Snyder: You specialize in researching social vulnerability and climate change adaptation. How does that perspective affect this research project in particular?

Shinn: Well, we know from climate models that we expect West Virginia to get wetter, we know broadly that we expect more frequent intensity in precipitation events leading to flooding. And so while we hope there’s never a flood, like the one in 2016, we know that statistically, it’s very likely that there will be. So how can we plan ahead for that? How can we work under that reality?

One thing that the West Virginia GIS Technical Center is doing with this project is using those models to think through risk. So you may have been flooded in 2016 and you may have raised your home in accordance with FEMA regulations. And yet, is that enough to protect you from the flood scenarios that we’re seeing from the climate models that we have access to? And in some cases, the answer is yes. But in some cases, the answer is no. And so that’s exactly the type of knowledge we want to give to communities so that they can start to plan for the response to what we think is inevitable increased intensity and frequency of flooding as a result of climate change. And West Virginia is no stranger to flooding, right? This is not a new story. But we expect that this story will become more common in the future.

Snyder: What is the end goal of this project? What are you and your team hoping to achieve? And how do you think this could affect how we prepare for flooding, both in the state, as well as, you mentioned earlier, both local and even national communities in the future?

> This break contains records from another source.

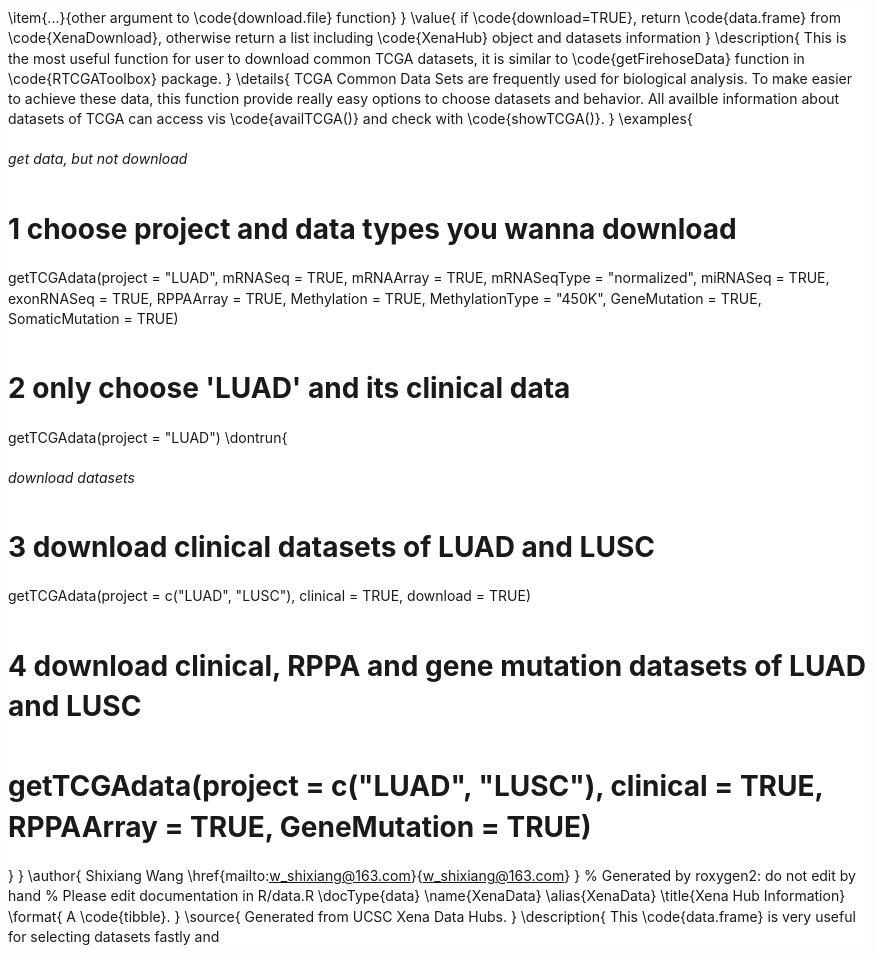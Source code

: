 \item{...}{other argument to \code{download.file} function}
}
\value{
if \code{download=TRUE}, return \code{data.frame} from \code{XenaDownload},
otherwise return a list including \code{XenaHub} object and datasets information
}
\description{
This is the most useful function for user to download common
TCGA datasets, it is similar to \code{getFirehoseData} function in \code{RTCGAToolbox}
package.
}
\details{
TCGA Common Data Sets are frequently used for biological analysis.
To make easier to achieve these data, this function provide really easy
options to choose datasets and behavior. All availble information about
datasets of TCGA can access vis \code{availTCGA()} and check with \code{showTCGA()}.
}
\examples{
###### get data, but not download

# 1 choose project and data types you wanna download
getTCGAdata(project = "LUAD", mRNASeq = TRUE, mRNAArray = TRUE,
mRNASeqType = "normalized", miRNASeq = TRUE, exonRNASeq = TRUE,
RPPAArray = TRUE, Methylation = TRUE, MethylationType = "450K",
GeneMutation = TRUE, SomaticMutation = TRUE)

# 2 only choose 'LUAD' and its clinical data
getTCGAdata(project = "LUAD")
\dontrun{
###### download datasets

# 3 download clinical datasets of LUAD and LUSC
getTCGAdata(project = c("LUAD", "LUSC"), clinical = TRUE, download = TRUE)

# 4 download clinical, RPPA and gene mutation datasets of LUAD and LUSC
# getTCGAdata(project = c("LUAD", "LUSC"), clinical = TRUE, RPPAArray = TRUE, GeneMutation = TRUE)
}
}
\author{
Shixiang Wang \href{mailto:w_shixiang@163.com}{w_shixiang@163.com}
}
% Generated by roxygen2: do not edit by hand
% Please edit documentation in R/data.R
\docType{data}
\name{XenaData}
\alias{XenaData}
\title{Xena Hub Information}
\format{
A \code{tibble}.
}
\source{
Generated from UCSC Xena Data Hubs.
}
\description{
This \code{data.frame} is very useful for selecting datasets fastly and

Shinn: I hope what it does is show us the resources we already have available and how to use them most effectively. And that it shows us the gaps that we need to fill to be able to respond holistically to long term flood response and recovery. And that isn’t just about what happens on the day of a flood or the months that follow the flood. It has to do with making communities more resilient in advance of the flood. One of our key partners on the ground is the metal River Valley Association. And they’re a group that arose out of the 2016 flood and the recovery efforts, but are really geared at building development, economic resiliency in these communities. Because we know that if a community has resiliency in advance of a natural disaster, whether it’s a flood, or a landslide, or a fire or whatever it might be, we know that their capacity to recover from that is higher. And so I think this project will give us very specific information about what the gaps are, and my hope is then that the tools we create out of this will help people to fill those gaps and think through how to do this. And again, in a way that can be very specific to towns and to the state of West Virginia, but I think we’ll have broad relevance as people start to think about disaster response across the country, regardless of what that disaster is.